> **ACTIVITY**
Report how many lines below contain the word "packages", giving the number and no other words.

::::

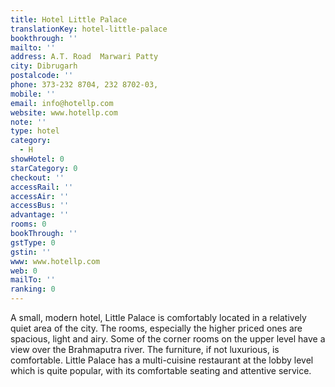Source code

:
 ```yaml
---
title: Hotel Little Palace
translationKey: hotel-little-palace
bookthrough: ''
mailto: ''
address: A.T. Road  Marwari Patty
city: Dibrugarh
postalcode: ''
phone: 373-232 8704, 232 8702-03,
mobile: ''
email: info@hotellp.com
website: www.hotellp.com
note: ''
type: hotel
category:
  - H
showHotel: 0
starCategory: 0
checkout: ''
accessRail: ''
accessAir: ''
accessBus: ''
advantage: ''
rooms: 0
bookThrough: ''
gstType: 0
gstin: ''
www: www.hotellp.com
web: 0
mailTo: ''
ranking: 0
---
```







A small, modern hotel, Little Palace is comfortably located in a relatively quiet area of the city.     The rooms, especially the higher priced ones are spacious, light and airy. Some of the corner rooms on the upper level have a view over the Brahmaputra river. The furniture, if not luxurious, is comfortable.     Little Palace has a multi-cuisine restaurant at the lobby level which is quite popular, with its comfortable seating and attentive service.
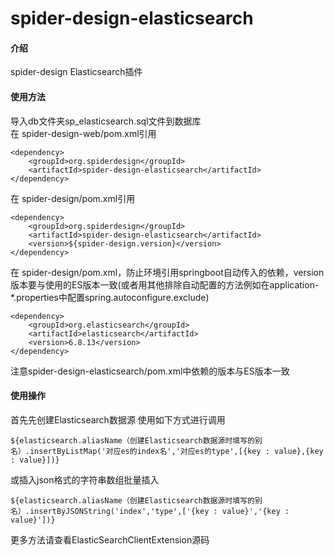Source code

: # spider-design-elasticsearch

#### 介绍
spider-design Elasticsearch插件

#### 使用方法
导入db文件夹sp_elasticsearch.sql文件到数据库  
在 spider-design-web/pom.xml引用  

```
<dependency>
 	<groupId>org.spiderdesign</groupId>
 	<artifactId>spider-design-elasticsearch</artifactId>
</dependency>
```

在 spider-design/pom.xml引用
```
<dependency>
    <groupId>org.spiderdesign</groupId>
    <artifactId>spider-design-elasticsearch</artifactId>
    <version>${spider-design.version}</version>
</dependency>
```


在 spider-design/pom.xml，防止环境引用springboot自动传入的依赖，version版本要与使用的ES版本一致(或者用其他排除自动配置的方法例如在application-*.properties中配置spring.autoconfigure.exclude)
``` 
<dependency>
    <groupId>org.elasticsearch</groupId>
    <artifactId>elasticsearch</artifactId>
    <version>6.8.13</version>
</dependency>
```
注意spider-design-elasticsearch/pom.xml中依赖的版本与ES版本一致


#### 使用操作
首先先创建Elasticsearch数据源
使用如下方式进行调用
```
${elasticsearch.aliasName（创建Elasticsearch数据源时填写的别名）.insertByListMap('对应es的index名','对应es的type',[{key : value},{key : value}])}
```
或插入json格式的字符串数组批量插入
```
${elasticsearch.aliasName（创建Elasticsearch数据源时填写的别名）.insertByJSONString('index','type',['{key : value}','{key : value}'])}
```
更多方法请查看ElasticSearchClientExtension源码

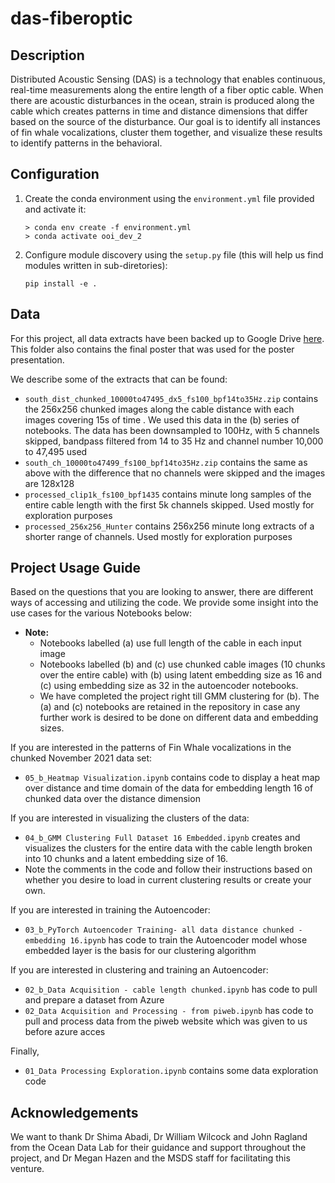 # das-fiberoptic

## Description

Distributed Acoustic Sensing (DAS) is a technology that enables continuous, real-time measurements along the entire length of a fiber optic cable. When there are acoustic disturbances in the ocean, strain is produced along the cable which creates patterns in time and distance dimensions that differ based on the source of the disturbance. Our goal is to identify all instances of fin whale vocalizations, cluster them together, and visualize these results to identify patterns in the behavioral.

## Configuration

1. Create the conda environment using the `environment.yml` file provided and activate it:

   ```{bash}
   > conda env create -f environment.yml
   > conda activate ooi_dev_2

   ```

2. Configure module discovery using the `setup.py` file (this will help us find modules written in sub-diretories):

   ```{bash}
   pip install -e .
   ```

## Data

For this project, all data extracts have been backed up to Google Drive [here](https://drive.google.com/drive/folders/1W_NFEwdf4rf5sju6PIvDdZYjCBmsGh7N?usp=sharing). This folder also contains the final poster that was used for the poster presentation.

We describe some of the extracts that can be found:

- `south_dist_chunked_10000to47495_dx5_fs100_bpf14to35Hz.zip` contains the 256x256 chunked images along the cable distance with each images covering 15s of time . We used this data in the (b) series of notebooks. The data has been downsampled to 100Hz, with 5 channels skipped, bandpass filtered from 14 to 35 Hz and channel number 10,000 to 47,495 used
- `south_ch_10000to47499_fs100_bpf14to35Hz.zip` contains the same as above with the difference that no channels were skipped and the images are 128x128
- `processed_clip1k_fs100_bpf1435` contains minute long samples of the entire cable length with the first 5k channels skipped. Used mostly for exploration purposes
- `processed_256x256_Hunter` contains 256x256 minute long extracts of a shorter range of channels. Used mostly for exploration purposes

## Project Usage Guide

Based on the questions that you are looking to answer, there are different ways of accessing and utilizing the code. We provide some insight into the use cases for the various Notebooks below:

- **Note:**
  - Notebooks labelled (a) use full length of the cable in each input image
  - Notebooks labelled (b) and (c) use chunked cable images (10 chunks over the entire cable) with (b) using latent embedding size as 16 and (c) using embedding size as 32 in the autoencoder notebooks.
  - We have completed the project right till GMM clustering for (b). The (a) and (c) notebooks are retained in the repository in case any further work is desired to be done on different data and embedding sizes.

If you are interested in the patterns of Fin Whale vocalizations in the chunked November 2021 data set:

- `05_b_Heatmap Visualization.ipynb` contains code to display a heat map over distance and time domain of the data for embedding length 16 of chunked data over the distance dimension

If you are interested in visualizing the clusters of the data:

- `04_b_GMM Clustering Full Dataset 16 Embedded.ipynb` creates and visualizes the clusters for the entire data with the cable length broken into 10 chunks and a latent embedding size of 16.
- Note the comments in the code and follow their instructions based on whether you desire to load in current clustering results or create your own.

 If you are interested in training the Autoencoder:

- `03_b_PyTorch Autoencoder Training- all data distance chunked - embedding 16.ipynb` has code to train the Autoencoder model whose embedded layer is the basis for our clustering algorithm

 If you are interested in clustering and training an Autoencoder:

- `02_b_Data Acquisition - cable length chunked.ipynb` has code to pull and prepare a dataset from Azure
- `02_Data Acquisition and Processing - from piweb.ipynb` has code to pull and process data from the piweb website which was given to us before azure acces

 Finally,

- `01_Data Processing Exploration.ipynb` contains some data exploration code

## Acknowledgements

We want to thank Dr Shima Abadi, Dr William Wilcock and John Ragland from the Ocean Data Lab for their guidance and support throughout the project, and Dr Megan Hazen and the MSDS staff for facilitating this venture.
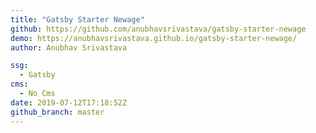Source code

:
 ```yaml
---
title: "Gatsby Starter Newage"
github: https://github.com/anubhavsrivastava/gatsby-starter-newage
demo: https://anubhavsrivastava.github.io/gatsby-starter-newage/
author: Anubhav Srivastava

ssg:
  - Gatsby
cms:
  - No Cms
date: 2019-07-12T17:18:52Z
github_branch: master
---
```

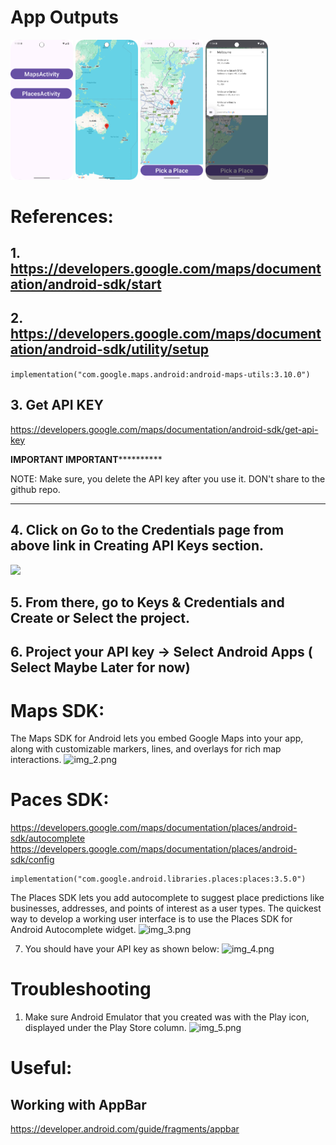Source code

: # App Outputs
<div>
    <img src="screenshots/mainactivity.png" width="100" alt="Image 1">
    <img src="screenshots/mapsactivity.png" width="100" alt="Image 2">
    <img src="screenshots/placesactivity1.png" width="100" alt="Image 3">
    <img src="screenshots/placesactivity2.png" width="100" alt="Image 4">
</div>



# References:
## 1. https://developers.google.com/maps/documentation/android-sdk/start
## 2. https://developers.google.com/maps/documentation/android-sdk/utility/setup

   ```implementation("com.google.maps.android:android-maps-utils:3.10.0")```

## 3. Get API KEY
   https://developers.google.com/maps/documentation/android-sdk/get-api-key

****************************IMPORTANT IMPORTANT**************************************

NOTE: Make sure, you delete the API key after you use it. DON't share to the github repo.

********************************************************************************************

## 4. Click on Go to the Credentials page from above link in Creating API Keys section.

<img src="screenshots/img.png" width="300"/>

## 5. From there, go to Keys & Credentials and Create or Select the project.


## 6. Project your API key -> Select Android Apps ( Select Maybe Later for now)

# Maps SDK:

The Maps SDK for Android lets you embed Google Maps into your app, along with customizable markers, lines, and overlays for rich map interactions.
![img_2.png](screenshots/img_2.png)

# Paces SDK: 

https://developers.google.com/maps/documentation/places/android-sdk/autocomplete
https://developers.google.com/maps/documentation/places/android-sdk/config

    implementation("com.google.android.libraries.places:places:3.5.0")


The Places SDK lets you add autocomplete to suggest place predictions like businesses, addresses, and points of interest as a user types.
The quickest way to develop a working user interface is to use the Places SDK for Android Autocomplete widget.
![img_3.png](screenshots/img_3.png)

7. You should have your API key as shown below:
![img_4.png](screenshots/img_4.png)

# Troubleshooting
1. Make sure Android Emulator that you created was with the Play icon, displayed under the Play Store column. 
![img_5.png](screenshots/img_5.png)

# Useful:
## Working with AppBar
https://developer.android.com/guide/fragments/appbar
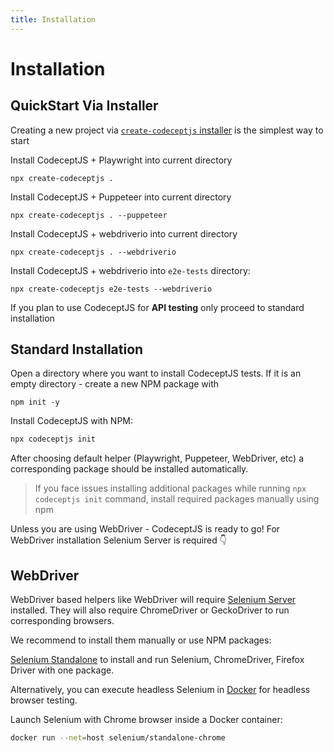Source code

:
 ```yaml
---
title: Installation
---
```


# Installation

## QuickStart Via Installer

Creating a new project via [`create-codeceptjs` installer](https://github.com/codeceptjs/create-codeceptjs) is the simplest way to start

Install CodeceptJS + Playwright into current directory

```
npx create-codeceptjs .
```

Install CodeceptJS + Puppeteer into current directory

```
npx create-codeceptjs . --puppeteer
```

Install CodeceptJS + webdriverio into current directory

```
npx create-codeceptjs . --webdriverio
```

Install CodeceptJS + webdriverio into `e2e-tests` directory:

```
npx create-codeceptjs e2e-tests --webdriverio
```

If you plan to use CodeceptJS for **API testing** only proceed to standard installation

## Standard Installation

Open a directory where you want to install CodeceptJS tests.
If it is an empty directory - create a new NPM package with 

```
npm init -y
```

Install CodeceptJS with NPM:

```sh
npx codeceptjs init
```

After choosing default helper (Playwright, Puppeteer, WebDriver, etc) a corresponding package should be installed automatically. 

> If you face issues installing additional packages while running `npx codeceptjs init` command, install required packages manually using npm

Unless you are using WebDriver - CodeceptJS is ready to go!
For WebDriver installation Selenium Server is required 👇 

## WebDriver

WebDriver based helpers like WebDriver will require [Selenium Server](https://codecept.io/helpers/WebDriver/#selenium-installation) installed. They will also require ChromeDriver or GeckoDriver to run corresponding browsers.

We recommend to install them manually or use NPM packages:

[Selenium Standalone](https://www.npmjs.com/package/selenium-standalone) to install and run Selenium, ChromeDriver, Firefox Driver with one package.


Alternatively, you can execute headless Selenium in [Docker](https://github.com/SeleniumHQ/docker-selenium) for headless browser testing.

Launch Selenium with Chrome browser inside a Docker container:

```sh
docker run --net=host selenium/standalone-chrome
```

::::

> **FINISHED TASK**
2